We have ETL jobs in Python (Luigi). They all connect to Hive Metastore to get partitions info.
Code:
from hive_metastore import ThriftHiveMetastore
client = ThriftHiveMetastore.Client(protocol)
partitions = client.get_partition_names('sales', 'salesdetail', -1)
-1 is max_parts (max partitions returned)
It randomly times out like this:
File "/opt/conda/envs/etl/lib/python2.7/site-packages/luigi/contrib/hive.py", line 210, in _existing_partitions
partition_strings = client.get_partition_names(database, table, -1)

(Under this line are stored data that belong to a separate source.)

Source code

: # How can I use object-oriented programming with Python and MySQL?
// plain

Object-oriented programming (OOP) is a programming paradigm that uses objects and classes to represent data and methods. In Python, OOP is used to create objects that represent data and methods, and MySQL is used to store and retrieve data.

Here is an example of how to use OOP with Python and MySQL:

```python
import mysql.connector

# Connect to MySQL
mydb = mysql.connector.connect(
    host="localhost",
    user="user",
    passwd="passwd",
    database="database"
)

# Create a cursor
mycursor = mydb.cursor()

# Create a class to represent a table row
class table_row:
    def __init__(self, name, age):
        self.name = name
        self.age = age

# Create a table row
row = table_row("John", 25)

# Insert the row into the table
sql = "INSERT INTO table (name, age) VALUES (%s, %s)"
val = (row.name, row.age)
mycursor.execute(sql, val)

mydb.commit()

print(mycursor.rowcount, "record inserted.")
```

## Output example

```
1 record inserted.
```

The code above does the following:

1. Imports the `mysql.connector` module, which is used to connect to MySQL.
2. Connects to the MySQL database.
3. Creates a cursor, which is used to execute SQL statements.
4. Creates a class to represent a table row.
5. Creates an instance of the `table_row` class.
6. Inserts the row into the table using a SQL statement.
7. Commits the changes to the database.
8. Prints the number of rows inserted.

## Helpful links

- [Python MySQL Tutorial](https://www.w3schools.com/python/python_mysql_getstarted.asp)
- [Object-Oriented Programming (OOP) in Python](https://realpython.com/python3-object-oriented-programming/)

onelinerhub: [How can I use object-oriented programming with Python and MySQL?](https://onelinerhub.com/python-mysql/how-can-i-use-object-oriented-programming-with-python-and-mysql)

File "/opt/conda/envs/etl/lib/python2.7/site-packages/hive_metastore/ThriftHiveMetastore.py", line 1703, in get_partition_names
return self.recv_get_partition_names()
File "/opt/conda/envs/etl/lib/python2.7/site-packages/hive_metastore/ThriftHiveMetastore.py", line 1716, in recv_get_partition_names
(fname, mtype, rseqid) = self._iprot.readMessageBegin()
File "/opt/conda/envs/etl/lib/python2.7/site-packages/thrift/protocol/TBinaryProtocol.py", line 126, in readMessageBegin
sz = self.readI32()
File "/opt/conda/envs/etl/lib/python2.7/site-packages/thrift/protocol/TBinaryProtocol.py", line 206, in readI32
buff = self.trans.readAll(4)
File "/opt/conda/envs/etl/lib/python2.7/site-packages/thrift/transport/TTransport.py", line 58, in readAll
chunk = self.read(sz - have)
File "/opt/conda/envs/etl/lib/python2.7/site-packages/thrift/transport/TTransport.py", line 159, in read
self.__rbuf = StringIO(self.__trans.read(max(sz, self.__rbuf_size)))
File "/opt/conda/envs/etl/lib/python2.7/site-packages/thrift/transport/TSocket.py", line 105, in read
buff = self.handle.recv(sz)
timeout: timed out
This error happens occasionally.
There is 15 minute timeout on Hive Metastore.
When I investigate to run get_partition_names separately, it returns data within a few seconds.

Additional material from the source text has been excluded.